Material for the task Start Marker
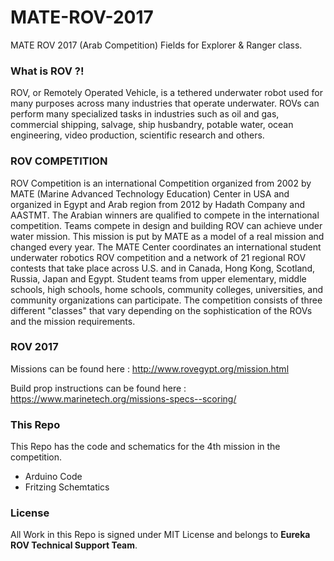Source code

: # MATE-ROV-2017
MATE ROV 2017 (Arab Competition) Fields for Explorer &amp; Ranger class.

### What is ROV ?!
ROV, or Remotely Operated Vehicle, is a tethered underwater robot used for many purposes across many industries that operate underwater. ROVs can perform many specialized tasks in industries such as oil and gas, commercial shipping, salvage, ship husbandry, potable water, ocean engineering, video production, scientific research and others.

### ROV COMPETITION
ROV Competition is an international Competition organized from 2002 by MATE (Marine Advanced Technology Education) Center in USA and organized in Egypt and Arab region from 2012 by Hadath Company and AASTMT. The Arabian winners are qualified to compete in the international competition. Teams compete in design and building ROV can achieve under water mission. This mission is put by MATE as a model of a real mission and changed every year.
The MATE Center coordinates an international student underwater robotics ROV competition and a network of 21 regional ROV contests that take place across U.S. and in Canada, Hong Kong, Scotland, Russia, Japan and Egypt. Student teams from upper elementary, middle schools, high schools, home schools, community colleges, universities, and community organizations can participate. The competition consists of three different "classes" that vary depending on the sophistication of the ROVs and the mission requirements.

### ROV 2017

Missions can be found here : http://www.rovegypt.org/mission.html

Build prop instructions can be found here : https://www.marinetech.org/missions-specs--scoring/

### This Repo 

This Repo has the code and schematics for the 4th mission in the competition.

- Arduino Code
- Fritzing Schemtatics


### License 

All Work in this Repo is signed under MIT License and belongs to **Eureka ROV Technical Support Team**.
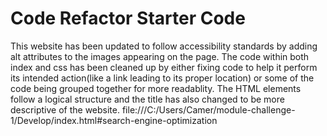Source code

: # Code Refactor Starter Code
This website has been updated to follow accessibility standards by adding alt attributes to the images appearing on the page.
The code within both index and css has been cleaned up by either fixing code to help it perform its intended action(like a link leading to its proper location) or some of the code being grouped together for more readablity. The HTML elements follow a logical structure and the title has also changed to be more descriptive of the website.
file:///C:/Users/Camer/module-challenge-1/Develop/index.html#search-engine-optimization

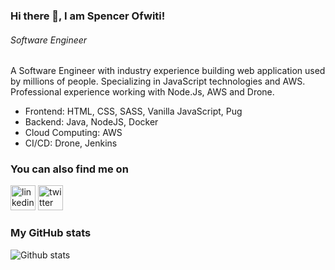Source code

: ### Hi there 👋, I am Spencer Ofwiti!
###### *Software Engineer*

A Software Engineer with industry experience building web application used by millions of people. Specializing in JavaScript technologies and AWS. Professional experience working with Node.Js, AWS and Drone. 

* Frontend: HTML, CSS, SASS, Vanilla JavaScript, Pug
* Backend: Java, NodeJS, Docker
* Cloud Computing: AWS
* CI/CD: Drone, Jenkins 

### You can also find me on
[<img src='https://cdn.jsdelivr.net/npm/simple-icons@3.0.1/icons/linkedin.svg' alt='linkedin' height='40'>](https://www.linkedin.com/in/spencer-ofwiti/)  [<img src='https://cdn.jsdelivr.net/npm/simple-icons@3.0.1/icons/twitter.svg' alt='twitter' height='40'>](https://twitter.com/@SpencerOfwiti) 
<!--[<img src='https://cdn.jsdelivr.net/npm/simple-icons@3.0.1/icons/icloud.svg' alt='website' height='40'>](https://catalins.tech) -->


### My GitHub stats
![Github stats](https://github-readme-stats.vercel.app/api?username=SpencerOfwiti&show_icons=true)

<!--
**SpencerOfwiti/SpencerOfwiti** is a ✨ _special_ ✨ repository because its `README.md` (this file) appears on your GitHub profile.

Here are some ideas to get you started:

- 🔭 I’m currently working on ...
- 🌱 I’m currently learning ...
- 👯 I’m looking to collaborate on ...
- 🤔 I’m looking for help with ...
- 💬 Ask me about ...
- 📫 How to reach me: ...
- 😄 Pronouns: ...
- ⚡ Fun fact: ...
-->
Material for the task End Marker
What you need to do:
Leaving the pictures aside, repeat the data above exactly.

Task result:
Source code

: # MATE-ROV-2017
MATE ROV 2017 (Arab Competition) Fields for Explorer &amp; Ranger class.

### What is ROV ?!
ROV, or Remotely Operated Vehicle, is a tethered underwater robot used for many purposes across many industries that operate underwater. ROVs can perform many specialized tasks in industries such as oil and gas, commercial shipping, salvage, ship husbandry, potable water, ocean engineering, video production, scientific research and others.

### ROV COMPETITION
ROV Competition is an international Competition organized from 2002 by MATE (Marine Advanced Technology Education) Center in USA and organized in Egypt and Arab region from 2012 by Hadath Company and AASTMT. The Arabian winners are qualified to compete in the international competition. Teams compete in design and building ROV can achieve under water mission. This mission is put by MATE as a model of a real mission and changed every year.
The MATE Center coordinates an international student underwater robotics ROV competition and a network of 21 regional ROV contests that take place across U.S. and in Canada, Hong Kong, Scotland, Russia, Japan and Egypt. Student teams from upper elementary, middle schools, high schools, home schools, community colleges, universities, and community organizations can participate. The competition consists of three different "classes" that vary depending on the sophistication of the ROVs and the mission requirements.

### ROV 2017

Missions can be found here : http://www.rovegypt.org/mission.html

Build prop instructions can be found here : https://www.marinetech.org/missions-specs--scoring/

### This Repo 

This Repo has the code and schematics for the 4th mission in the competition.

- Arduino Code
- Fritzing Schemtatics


### License 

All Work in this Repo is signed under MIT License and belongs to **Eureka ROV Technical Support Team**.
Source code

: # Code Refactor Starter Code
This website has been updated to follow accessibility standards by adding alt attributes to the images appearing on the page.
The code within both index and css has been cleaned up by either fixing code to help it perform its intended action(like a link leading to its proper location) or some of the code being grouped together for more readablity. The HTML elements follow a logical structure and the title has also changed to be more descriptive of the website.
file:///C:/Users/Camer/module-challenge-1/Develop/index.html#search-engine-optimization

Source code

: ### Hi there 👋, I am Spencer Ofwiti!
###### *Software Engineer*

A Software Engineer with industry experience building web application used by millions of people. Specializing in JavaScript technologies and AWS. Professional experience working with Node.Js, AWS and Drone. 

* Frontend: HTML, CSS, SASS, Vanilla JavaScript, Pug
* Backend: Java, NodeJS, Docker
* Cloud Computing: AWS
* CI/CD: Drone, Jenkins 

### You can also find me on
[<img src='https://cdn.jsdelivr.net/npm/simple-icons@3.0.1/icons/linkedin.svg' alt='linkedin' height='40'>](https://www.linkedin.com/in/spencer-ofwiti/)  [<img src='https://cdn.jsdelivr.net/npm/simple-icons@3.0.1/icons/twitter.svg' alt='twitter' height='40'>](https://twitter.com/@SpencerOfwiti) 
<!--[<img src='https://cdn.jsdelivr.net/npm/simple-icons@3.0.1/icons/icloud.svg' alt='website' height='40'>](https://catalins.tech) -->


### My GitHub stats
![Github stats](https://github-readme-stats.vercel.app/api?username=SpencerOfwiti&show_icons=true)

<!--
**SpencerOfwiti/SpencerOfwiti** is a ✨ _special_ ✨ repository because its `README.md` (this file) appears on your GitHub profile.

Here are some ideas to get you started:

- 🔭 I’m currently working on ...
- 🌱 I’m currently learning ...
- 👯 I’m looking to collaborate on ...
- 🤔 I’m looking for help with ...
- 💬 Ask me about ...
- 📫 How to reach me: ...
- 😄 Pronouns: ...
- ⚡ Fun fact: ...
-->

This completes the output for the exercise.